***** SUPPLIED MATERIAL *****
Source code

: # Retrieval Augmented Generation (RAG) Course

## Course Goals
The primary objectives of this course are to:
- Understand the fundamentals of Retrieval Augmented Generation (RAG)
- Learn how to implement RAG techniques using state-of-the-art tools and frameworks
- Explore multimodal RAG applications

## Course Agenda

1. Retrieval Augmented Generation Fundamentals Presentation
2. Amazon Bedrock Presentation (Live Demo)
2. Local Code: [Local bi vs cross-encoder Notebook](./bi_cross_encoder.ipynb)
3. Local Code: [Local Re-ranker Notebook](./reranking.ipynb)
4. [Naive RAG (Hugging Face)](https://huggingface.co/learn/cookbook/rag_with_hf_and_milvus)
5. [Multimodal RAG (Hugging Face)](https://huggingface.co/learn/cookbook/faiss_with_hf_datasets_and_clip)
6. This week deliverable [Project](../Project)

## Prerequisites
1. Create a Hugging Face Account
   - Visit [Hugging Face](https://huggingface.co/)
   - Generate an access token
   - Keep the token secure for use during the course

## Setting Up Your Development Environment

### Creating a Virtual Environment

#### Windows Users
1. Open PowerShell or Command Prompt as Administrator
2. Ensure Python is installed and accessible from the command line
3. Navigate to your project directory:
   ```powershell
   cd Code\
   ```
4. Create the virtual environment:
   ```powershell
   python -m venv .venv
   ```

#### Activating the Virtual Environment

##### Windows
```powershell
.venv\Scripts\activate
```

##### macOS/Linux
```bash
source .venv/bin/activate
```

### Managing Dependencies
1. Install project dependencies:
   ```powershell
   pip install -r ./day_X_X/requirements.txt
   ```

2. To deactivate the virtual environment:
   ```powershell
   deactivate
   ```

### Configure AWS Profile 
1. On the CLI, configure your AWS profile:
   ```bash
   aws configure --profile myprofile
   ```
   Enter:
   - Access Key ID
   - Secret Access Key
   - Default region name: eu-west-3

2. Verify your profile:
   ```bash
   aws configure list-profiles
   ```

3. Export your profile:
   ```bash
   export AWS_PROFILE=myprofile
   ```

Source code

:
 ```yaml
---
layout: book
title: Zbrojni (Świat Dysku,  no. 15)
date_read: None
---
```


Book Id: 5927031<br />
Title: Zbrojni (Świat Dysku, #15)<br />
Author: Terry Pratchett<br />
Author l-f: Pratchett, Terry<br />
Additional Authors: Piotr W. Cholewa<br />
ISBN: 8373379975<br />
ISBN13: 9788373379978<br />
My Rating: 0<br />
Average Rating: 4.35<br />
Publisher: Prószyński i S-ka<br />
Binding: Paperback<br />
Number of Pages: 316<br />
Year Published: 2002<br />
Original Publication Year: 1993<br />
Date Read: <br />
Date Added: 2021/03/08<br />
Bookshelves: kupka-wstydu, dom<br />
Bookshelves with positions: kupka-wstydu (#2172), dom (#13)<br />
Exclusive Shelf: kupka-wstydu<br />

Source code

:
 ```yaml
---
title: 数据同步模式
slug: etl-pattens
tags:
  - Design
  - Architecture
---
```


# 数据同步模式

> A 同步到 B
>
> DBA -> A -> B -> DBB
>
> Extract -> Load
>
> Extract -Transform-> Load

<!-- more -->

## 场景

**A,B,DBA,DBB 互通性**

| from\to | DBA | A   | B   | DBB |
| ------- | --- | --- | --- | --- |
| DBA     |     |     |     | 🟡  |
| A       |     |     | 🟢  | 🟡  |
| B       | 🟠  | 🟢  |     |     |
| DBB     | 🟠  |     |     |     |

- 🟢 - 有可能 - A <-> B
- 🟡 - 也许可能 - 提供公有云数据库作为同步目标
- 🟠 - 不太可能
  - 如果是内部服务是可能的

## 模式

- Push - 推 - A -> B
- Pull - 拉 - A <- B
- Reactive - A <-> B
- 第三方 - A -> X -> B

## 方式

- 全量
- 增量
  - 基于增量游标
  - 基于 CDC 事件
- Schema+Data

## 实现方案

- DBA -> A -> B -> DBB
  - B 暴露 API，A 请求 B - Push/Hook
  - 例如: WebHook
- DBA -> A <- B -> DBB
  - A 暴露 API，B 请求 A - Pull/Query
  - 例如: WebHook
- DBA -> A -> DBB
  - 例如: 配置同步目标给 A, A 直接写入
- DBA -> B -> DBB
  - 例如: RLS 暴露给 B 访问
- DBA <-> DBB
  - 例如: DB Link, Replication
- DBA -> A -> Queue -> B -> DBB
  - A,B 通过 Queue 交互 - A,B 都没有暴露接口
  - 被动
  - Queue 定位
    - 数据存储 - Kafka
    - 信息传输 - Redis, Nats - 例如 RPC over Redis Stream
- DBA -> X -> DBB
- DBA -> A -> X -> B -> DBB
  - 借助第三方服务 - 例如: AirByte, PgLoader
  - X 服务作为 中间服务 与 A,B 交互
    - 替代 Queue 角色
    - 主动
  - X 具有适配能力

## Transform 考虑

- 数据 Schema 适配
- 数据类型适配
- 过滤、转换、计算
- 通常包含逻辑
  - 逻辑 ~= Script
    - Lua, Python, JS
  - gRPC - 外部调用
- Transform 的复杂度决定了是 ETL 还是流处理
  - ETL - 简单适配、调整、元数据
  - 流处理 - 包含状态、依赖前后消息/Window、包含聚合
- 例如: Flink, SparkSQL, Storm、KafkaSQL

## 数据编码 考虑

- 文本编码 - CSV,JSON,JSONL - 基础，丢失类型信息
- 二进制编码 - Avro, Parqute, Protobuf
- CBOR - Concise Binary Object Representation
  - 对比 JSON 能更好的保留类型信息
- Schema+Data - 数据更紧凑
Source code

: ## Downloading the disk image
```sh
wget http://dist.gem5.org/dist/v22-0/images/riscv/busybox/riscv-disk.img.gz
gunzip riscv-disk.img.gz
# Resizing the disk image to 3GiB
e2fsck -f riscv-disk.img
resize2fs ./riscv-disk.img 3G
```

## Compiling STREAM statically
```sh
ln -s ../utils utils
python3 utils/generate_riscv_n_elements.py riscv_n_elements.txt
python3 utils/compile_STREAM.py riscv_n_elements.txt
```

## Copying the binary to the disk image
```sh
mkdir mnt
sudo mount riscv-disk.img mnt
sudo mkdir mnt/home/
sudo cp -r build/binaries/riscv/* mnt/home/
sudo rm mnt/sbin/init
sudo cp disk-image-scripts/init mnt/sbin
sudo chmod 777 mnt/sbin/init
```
*****
***** SUPPLIED MATERIAL *****
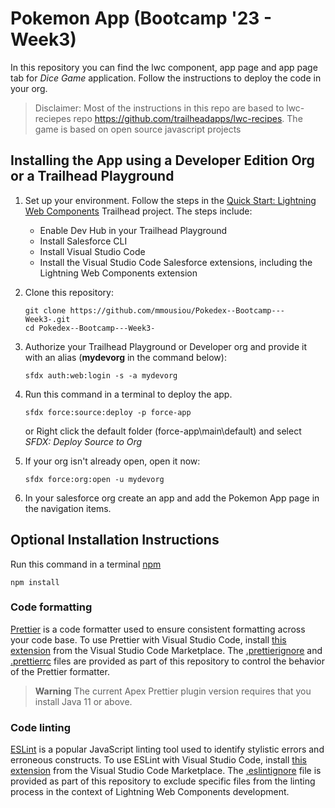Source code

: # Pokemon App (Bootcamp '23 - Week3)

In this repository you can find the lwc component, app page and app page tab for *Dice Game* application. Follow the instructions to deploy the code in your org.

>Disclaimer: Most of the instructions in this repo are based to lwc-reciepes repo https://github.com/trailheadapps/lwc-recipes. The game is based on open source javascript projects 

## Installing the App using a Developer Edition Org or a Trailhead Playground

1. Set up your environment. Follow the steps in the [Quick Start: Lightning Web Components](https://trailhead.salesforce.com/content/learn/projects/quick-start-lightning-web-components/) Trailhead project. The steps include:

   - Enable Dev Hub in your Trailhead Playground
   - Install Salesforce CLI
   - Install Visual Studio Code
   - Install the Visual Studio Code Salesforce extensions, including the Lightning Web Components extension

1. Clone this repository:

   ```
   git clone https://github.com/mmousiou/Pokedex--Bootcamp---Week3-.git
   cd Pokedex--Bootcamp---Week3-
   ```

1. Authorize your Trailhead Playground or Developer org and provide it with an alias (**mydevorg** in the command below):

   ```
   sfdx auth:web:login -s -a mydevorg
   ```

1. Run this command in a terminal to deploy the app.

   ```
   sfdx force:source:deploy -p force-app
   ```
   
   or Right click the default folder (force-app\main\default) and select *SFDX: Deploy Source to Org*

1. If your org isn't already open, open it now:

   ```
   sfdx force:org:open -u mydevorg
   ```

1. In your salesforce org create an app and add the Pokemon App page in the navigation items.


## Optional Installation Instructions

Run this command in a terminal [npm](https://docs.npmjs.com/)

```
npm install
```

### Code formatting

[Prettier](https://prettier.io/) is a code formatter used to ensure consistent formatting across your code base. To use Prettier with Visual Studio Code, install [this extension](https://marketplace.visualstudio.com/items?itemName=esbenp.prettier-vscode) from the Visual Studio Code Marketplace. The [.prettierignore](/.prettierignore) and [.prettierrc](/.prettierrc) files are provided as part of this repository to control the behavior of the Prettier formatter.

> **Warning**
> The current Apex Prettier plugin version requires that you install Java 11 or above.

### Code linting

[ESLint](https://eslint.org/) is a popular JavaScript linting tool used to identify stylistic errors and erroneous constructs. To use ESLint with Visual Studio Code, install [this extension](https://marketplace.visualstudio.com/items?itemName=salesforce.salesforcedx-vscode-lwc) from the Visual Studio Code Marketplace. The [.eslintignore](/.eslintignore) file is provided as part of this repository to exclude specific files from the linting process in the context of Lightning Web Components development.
*****
__TASK DESCRIPTION__
Each line of the records above that includes the string "Transform" should be counted. Report the total alone.

__FINAL ANSWER__
3